Crestfall

Irish playwright Mark O’Rowes Crestfall is made up of three monologues for women. The trio of intersecting stories all take pace on the same day, based around the site of a messy abattoir known as “The Bonelands”. The themes are as dark as you could expect. Prostitution, drug addiction, beastiality and domestic violence all feature heavily. […]
Eddie Sharp
Published on January 12, 2010

Overview

Irish playwright Mark O’Rowes Crestfall is made up of three monologues for women. The trio of intersecting stories all take pace on the same day, based around the site of a messy abattoir known as "The Bonelands". The themes are as dark as you could expect. Prostitution, drug addiction, beastiality and domestic violence all feature heavily. However the play's language is as strange and flowery as T.S. Elliott's Jaberwocky. Sometimes it works, becoming beautifully, evocative and tragi-comic: "His big belly bouncing, feel it on my flanks there, grinding, trying to find his rhythm." And sometimes it trips up on it’s own self consciousness. “Submission is all he knows, the sissy. Surrender. Self-pity.”

This kind of dialogue would be a challenge for any actor, especially delivered solo in 30 minute chunks, but the three leads all handle it admirably. Young actress Sarah Snook is great as the town tart, although she does seem a little buckled by the language. Georgina Symes is mesmerising as a drug addicted prostitute. But it’s Eliza Logan who is the play's standout as a prim neighbour. It’s a confident and pared back production directed by Shannon Murphy.

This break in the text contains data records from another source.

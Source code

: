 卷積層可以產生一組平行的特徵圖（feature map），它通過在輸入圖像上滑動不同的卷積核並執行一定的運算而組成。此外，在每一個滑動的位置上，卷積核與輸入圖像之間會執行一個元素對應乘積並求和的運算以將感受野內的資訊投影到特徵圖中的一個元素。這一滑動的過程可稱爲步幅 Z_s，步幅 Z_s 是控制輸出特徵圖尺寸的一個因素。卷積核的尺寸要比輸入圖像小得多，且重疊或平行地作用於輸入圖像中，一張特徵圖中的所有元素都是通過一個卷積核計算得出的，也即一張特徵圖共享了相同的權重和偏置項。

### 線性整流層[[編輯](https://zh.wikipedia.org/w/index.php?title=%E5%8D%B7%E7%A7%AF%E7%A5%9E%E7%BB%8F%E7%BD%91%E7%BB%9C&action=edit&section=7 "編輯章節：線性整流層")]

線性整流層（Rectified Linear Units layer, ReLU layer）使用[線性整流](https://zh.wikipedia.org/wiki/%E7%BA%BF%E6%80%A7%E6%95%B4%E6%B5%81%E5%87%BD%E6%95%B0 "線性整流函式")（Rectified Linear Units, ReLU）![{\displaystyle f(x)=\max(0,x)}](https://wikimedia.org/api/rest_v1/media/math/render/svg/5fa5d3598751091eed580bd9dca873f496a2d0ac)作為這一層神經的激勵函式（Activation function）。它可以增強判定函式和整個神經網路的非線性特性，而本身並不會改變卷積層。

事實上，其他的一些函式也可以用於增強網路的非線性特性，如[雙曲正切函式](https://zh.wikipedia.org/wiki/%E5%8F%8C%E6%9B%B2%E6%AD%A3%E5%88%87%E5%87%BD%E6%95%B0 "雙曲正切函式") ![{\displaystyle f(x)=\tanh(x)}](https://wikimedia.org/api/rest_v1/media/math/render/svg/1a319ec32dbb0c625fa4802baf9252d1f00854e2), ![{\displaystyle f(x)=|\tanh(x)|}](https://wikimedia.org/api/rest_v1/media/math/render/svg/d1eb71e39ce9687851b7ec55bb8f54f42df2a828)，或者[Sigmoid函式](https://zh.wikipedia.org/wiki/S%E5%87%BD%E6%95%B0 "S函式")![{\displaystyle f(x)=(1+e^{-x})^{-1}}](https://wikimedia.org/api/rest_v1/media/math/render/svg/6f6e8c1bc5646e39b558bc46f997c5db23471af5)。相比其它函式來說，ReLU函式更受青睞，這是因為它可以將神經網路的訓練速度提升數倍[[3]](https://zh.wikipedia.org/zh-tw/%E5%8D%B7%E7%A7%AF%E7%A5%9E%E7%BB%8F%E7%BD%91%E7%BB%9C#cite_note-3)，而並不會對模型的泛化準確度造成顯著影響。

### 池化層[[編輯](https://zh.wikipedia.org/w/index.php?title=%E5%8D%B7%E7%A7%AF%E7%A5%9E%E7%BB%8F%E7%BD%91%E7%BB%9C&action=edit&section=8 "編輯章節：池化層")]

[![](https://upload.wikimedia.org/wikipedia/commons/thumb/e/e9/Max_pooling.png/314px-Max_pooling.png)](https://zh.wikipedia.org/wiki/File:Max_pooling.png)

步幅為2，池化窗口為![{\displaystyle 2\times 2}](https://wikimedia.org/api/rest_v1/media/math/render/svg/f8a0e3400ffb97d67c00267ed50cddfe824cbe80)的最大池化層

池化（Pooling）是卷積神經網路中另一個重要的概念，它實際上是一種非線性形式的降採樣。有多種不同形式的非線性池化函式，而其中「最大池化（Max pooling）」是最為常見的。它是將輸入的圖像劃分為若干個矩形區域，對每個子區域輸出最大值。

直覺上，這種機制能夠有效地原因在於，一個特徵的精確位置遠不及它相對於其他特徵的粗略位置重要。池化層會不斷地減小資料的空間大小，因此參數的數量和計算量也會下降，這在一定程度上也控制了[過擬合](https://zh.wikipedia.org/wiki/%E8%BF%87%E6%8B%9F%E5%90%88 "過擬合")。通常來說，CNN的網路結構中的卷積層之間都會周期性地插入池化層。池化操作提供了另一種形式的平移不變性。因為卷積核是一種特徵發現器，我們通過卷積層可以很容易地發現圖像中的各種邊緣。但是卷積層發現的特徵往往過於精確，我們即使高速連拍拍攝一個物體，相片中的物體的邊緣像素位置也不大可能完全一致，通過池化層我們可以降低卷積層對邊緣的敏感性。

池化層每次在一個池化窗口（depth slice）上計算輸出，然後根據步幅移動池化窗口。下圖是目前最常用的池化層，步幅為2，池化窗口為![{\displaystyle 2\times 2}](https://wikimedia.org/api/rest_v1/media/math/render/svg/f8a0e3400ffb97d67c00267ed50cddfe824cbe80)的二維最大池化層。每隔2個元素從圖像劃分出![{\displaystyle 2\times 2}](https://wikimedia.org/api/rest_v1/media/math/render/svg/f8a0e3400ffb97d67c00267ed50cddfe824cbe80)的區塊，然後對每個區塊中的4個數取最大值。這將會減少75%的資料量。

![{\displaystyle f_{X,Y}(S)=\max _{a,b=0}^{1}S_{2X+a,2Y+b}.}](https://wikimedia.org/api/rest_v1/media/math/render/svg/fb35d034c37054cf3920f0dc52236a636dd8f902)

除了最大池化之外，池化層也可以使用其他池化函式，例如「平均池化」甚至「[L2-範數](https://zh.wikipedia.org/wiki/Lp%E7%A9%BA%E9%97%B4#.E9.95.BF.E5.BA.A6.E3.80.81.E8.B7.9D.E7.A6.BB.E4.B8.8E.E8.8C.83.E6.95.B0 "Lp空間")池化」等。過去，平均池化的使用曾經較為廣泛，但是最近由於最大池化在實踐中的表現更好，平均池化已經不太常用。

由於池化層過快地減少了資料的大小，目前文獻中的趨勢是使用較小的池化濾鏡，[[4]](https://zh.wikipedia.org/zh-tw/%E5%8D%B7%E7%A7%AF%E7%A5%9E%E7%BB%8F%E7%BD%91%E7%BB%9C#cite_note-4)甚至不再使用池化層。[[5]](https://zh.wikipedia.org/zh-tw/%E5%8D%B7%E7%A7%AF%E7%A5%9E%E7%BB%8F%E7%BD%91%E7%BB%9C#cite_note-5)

As accomplished as the show is I was left wondering why so many plays from the Griffin are like this: unrelentingly bleak European dirges. As though suffering and darkness were automatically a mark of quality. Plus the playwright's views of women are alarmingly one-eyed and sexist. A lot of male writers get accused of suffering from a Madonna/Whore complex, and O’Rowe does nothing to counter the cliché.